The second parameter is the depth of a crisis. Western historical leaders are well studied in the eastern part of the world. It is tragic sometimes these words are referenced more by the rest of the world than their originating countries. One such saying is Churchill’s “Never let a good crisis go to waste.” We generally assume positively that a crisis is a chance for progress. What if it is otherwise? Like, use a crisis to start and deepen another crisis. But why? Because these things happen very rarely and if you have the information on the future of it then you can play with it with some bruises to yourself too.
Only Russia knows whether it can increase oil production after May, when demand will kick in. China has made huge stocks of various commodities. Also, China has tested domestic market measures on price limitations since last winter. Russian foreign currency reserves are at their highest level. On the other hand, OECD and US stocks are the lowest of the last five years. Numbers show that one side is prepared, the other is completely empty-handed. We have to be careful about how we end up like this. Saudi Arabia and OPEC+ specifically targeted oil stocks in the OECD because they believed this is a major determinant of price.
There is also another story called food prices. Fertilizer prices are even denting western farmers. A drop in agriculture production will impact everyone. So production and producers will have the final say. Is this again lead us to a semi-global recession with high prices?
The third parameter is how the actors will behave. But this may not be the right question. Because there are central actors like the US, EU, Russia, and China, and there are peripheral actors like North Korea Iran. The peripheral actors may also want a victory for themselves in this war with cyber capabilities targeting infrastructure because every virtual/physical victory is a positive moral for their own domestic public and military.

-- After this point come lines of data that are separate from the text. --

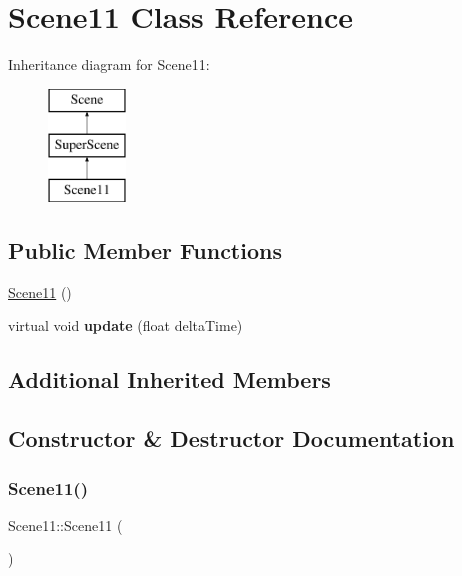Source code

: \hypertarget{class_scene11}{}\section{Scene11 Class Reference}
\label{class_scene11}
Inheritance diagram for Scene11\+:\begin{figure}[H]
\begin{center}
\leavevmode
\includegraphics[height=3.000000cm]{class_scene11}
\end{center}
\end{figure}
\subsection*{Public Member Functions}
\begin{DoxyCompactItemize}
\item 
\hyperlink{class_scene11_a6a08d93da87ca19d59ddf98472c0b626}{Scene11} ()
\item 
\mbox{\label{class_scene11_a17ec6c8da0b2402c79537d7eef7c63aa}} 
virtual void {\bfseries update} (float delta\+Time)
\end{DoxyCompactItemize}
\subsection*{Additional Inherited Members}


\subsection{Constructor \& Destructor Documentation}
\mbox{\label{class_scene11_a6a08d93da87ca19d59ddf98472c0b626}} 
\subsubsection{\texorpdfstring{Scene11()}{Scene11()}}
{\footnotesize\ttfamily Scene11\+::\+Scene11 (\begin{DoxyParamCaption}{ }\end{DoxyParamCaption})}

The weaponization of energy is a perfect crime. Global actor shutdowns the tap, but the local public blame local politicians and punish them. Then these local punishments create more local volatilities. But these local resentments are silenced by some other victories, whether invented or deep-frozen before. Energy is a dangerous game in times of short-sightedness and the age of disinformation wars. Luckily we are not in one of them.